→ REQUIREMENT:
Each entry listed below should be reproduced word for word.

(Stored data)
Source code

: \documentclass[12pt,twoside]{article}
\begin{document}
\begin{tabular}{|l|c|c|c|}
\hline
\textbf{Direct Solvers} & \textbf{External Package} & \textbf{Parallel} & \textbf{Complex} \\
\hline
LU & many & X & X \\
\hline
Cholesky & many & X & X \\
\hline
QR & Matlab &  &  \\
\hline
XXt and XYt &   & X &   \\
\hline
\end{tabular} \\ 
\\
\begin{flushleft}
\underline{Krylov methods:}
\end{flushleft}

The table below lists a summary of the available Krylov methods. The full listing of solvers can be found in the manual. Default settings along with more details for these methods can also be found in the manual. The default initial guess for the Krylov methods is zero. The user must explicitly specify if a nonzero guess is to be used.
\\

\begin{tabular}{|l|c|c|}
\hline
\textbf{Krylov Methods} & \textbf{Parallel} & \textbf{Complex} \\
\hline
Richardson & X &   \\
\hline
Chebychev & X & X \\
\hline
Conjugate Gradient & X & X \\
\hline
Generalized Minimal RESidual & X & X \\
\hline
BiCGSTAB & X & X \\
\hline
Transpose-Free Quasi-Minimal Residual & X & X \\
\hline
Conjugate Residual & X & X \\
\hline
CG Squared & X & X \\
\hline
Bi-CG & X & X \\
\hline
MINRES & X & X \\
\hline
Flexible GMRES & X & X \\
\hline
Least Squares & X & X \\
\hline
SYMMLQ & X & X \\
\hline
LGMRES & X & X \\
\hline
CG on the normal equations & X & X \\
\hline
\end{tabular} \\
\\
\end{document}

→ RESPONSE TO THE EXERCISE:
Source code

: \documentclass[12pt,twoside]{article}
\begin{document}
\begin{tabular}{|l|c|c|c|}
\hline
\textbf{Direct Solvers} & \textbf{External Package} & \textbf{Parallel} & \textbf{Complex} \\
\hline
LU & many & X & X \\
\hline
Cholesky & many & X & X \\
\hline
QR & Matlab &  &  \\
\hline
XXt and XYt &   & X &   \\
\hline
\end{tabular} \\ 
\\
\begin{flushleft}
\underline{Krylov methods:}
\end{flushleft}

The table below lists a summary of the available Krylov methods. The full listing of solvers can be found in the manual. Default settings along with more details for these methods can also be found in the manual. The default initial guess for the Krylov methods is zero. The user must explicitly specify if a nonzero guess is to be used.
\\

\begin{tabular}{|l|c|c|}
\hline
\textbf{Krylov Methods} & \textbf{Parallel} & \textbf{Complex} \\
\hline
Richardson & X &   \\
\hline
Chebychev & X & X \\
\hline
Conjugate Gradient & X & X \\
\hline
Generalized Minimal RESidual & X & X \\
\hline
BiCGSTAB & X & X \\
\hline
Transpose-Free Quasi-Minimal Residual & X & X \\
\hline
Conjugate Residual & X & X \\
\hline
CG Squared & X & X \\
\hline
Bi-CG & X & X \\
\hline
MINRES & X & X \\
\hline
Flexible GMRES & X & X \\
\hline
Least Squares & X & X \\
\hline
SYMMLQ & X & X \\
\hline
LGMRES & X & X \\
\hline
CG on the normal equations & X & X \\
\hline
\end{tabular} \\
\\
\end{document}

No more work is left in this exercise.